Dataset entries:

- Opening Delimiter -

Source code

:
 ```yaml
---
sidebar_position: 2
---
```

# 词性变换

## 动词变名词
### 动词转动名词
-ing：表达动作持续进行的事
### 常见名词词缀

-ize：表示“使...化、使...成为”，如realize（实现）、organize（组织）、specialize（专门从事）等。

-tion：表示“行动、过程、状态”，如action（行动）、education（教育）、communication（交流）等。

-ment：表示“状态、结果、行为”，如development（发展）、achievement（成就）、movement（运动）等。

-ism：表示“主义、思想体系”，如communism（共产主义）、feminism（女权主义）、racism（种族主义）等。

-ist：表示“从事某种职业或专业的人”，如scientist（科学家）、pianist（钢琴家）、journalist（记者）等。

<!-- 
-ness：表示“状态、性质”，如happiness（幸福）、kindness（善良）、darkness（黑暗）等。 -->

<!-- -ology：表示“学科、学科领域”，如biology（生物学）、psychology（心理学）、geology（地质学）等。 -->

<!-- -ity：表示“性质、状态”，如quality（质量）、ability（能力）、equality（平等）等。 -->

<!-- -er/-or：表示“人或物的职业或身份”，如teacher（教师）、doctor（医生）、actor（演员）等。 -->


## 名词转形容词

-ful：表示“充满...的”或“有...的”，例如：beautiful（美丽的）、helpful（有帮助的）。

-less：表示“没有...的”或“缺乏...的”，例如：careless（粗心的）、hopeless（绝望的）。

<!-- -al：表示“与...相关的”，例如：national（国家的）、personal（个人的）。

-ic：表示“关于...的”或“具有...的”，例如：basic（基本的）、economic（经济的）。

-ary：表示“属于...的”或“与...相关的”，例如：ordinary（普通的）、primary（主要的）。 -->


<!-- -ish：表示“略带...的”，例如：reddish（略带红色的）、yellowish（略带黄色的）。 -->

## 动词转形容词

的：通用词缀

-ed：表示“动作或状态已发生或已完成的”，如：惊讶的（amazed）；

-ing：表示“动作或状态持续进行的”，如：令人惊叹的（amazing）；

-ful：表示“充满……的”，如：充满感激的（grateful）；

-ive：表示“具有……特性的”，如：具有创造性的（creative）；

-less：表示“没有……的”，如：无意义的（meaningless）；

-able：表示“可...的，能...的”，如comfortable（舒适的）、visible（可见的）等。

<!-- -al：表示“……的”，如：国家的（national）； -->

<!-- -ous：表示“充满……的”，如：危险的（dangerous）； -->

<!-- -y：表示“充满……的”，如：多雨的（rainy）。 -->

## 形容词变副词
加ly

- Closing Delimiter -

Each line of the data is to be output exactly, with none skipped.

Answer box
Source code

:
 ```yaml
---
sidebar_position: 2
---
```

# 词性变换

## 动词变名词
### 动词转动名词
-ing：表达动作持续进行的事
### 常见名词词缀

-ize：表示“使...化、使...成为”，如realize（实现）、organize（组织）、specialize（专门从事）等。

-tion：表示“行动、过程、状态”，如action（行动）、education（教育）、communication（交流）等。

-ment：表示“状态、结果、行为”，如development（发展）、achievement（成就）、movement（运动）等。

-ism：表示“主义、思想体系”，如communism（共产主义）、feminism（女权主义）、racism（种族主义）等。

-ist：表示“从事某种职业或专业的人”，如scientist（科学家）、pianist（钢琴家）、journalist（记者）等。

<!-- 
-ness：表示“状态、性质”，如happiness（幸福）、kindness（善良）、darkness（黑暗）等。 -->

<!-- -ology：表示“学科、学科领域”，如biology（生物学）、psychology（心理学）、geology（地质学）等。 -->

<!-- -ity：表示“性质、状态”，如quality（质量）、ability（能力）、equality（平等）等。 -->

<!-- -er/-or：表示“人或物的职业或身份”，如teacher（教师）、doctor（医生）、actor（演员）等。 -->


## 名词转形容词

-ful：表示“充满...的”或“有...的”，例如：beautiful（美丽的）、helpful（有帮助的）。

-less：表示“没有...的”或“缺乏...的”，例如：careless（粗心的）、hopeless（绝望的）。

<!-- -al：表示“与...相关的”，例如：national（国家的）、personal（个人的）。

-ic：表示“关于...的”或“具有...的”，例如：basic（基本的）、economic（经济的）。

-ary：表示“属于...的”或“与...相关的”，例如：ordinary（普通的）、primary（主要的）。 -->


<!-- -ish：表示“略带...的”，例如：reddish（略带红色的）、yellowish（略带黄色的）。 -->

## 动词转形容词

的：通用词缀

-ed：表示“动作或状态已发生或已完成的”，如：惊讶的（amazed）；

-ing：表示“动作或状态持续进行的”，如：令人惊叹的（amazing）；

-ful：表示“充满……的”，如：充满感激的（grateful）；

-ive：表示“具有……特性的”，如：具有创造性的（creative）；

-less：表示“没有……的”，如：无意义的（meaningless）；

-able：表示“可...的，能...的”，如comfortable（舒适的）、visible（可见的）等。

<!-- -al：表示“……的”，如：国家的（national）； -->

<!-- -ous：表示“充满……的”，如：危险的（dangerous）； -->

<!-- -y：表示“充满……的”，如：多雨的（rainy）。 -->

## 形容词变副词
加ly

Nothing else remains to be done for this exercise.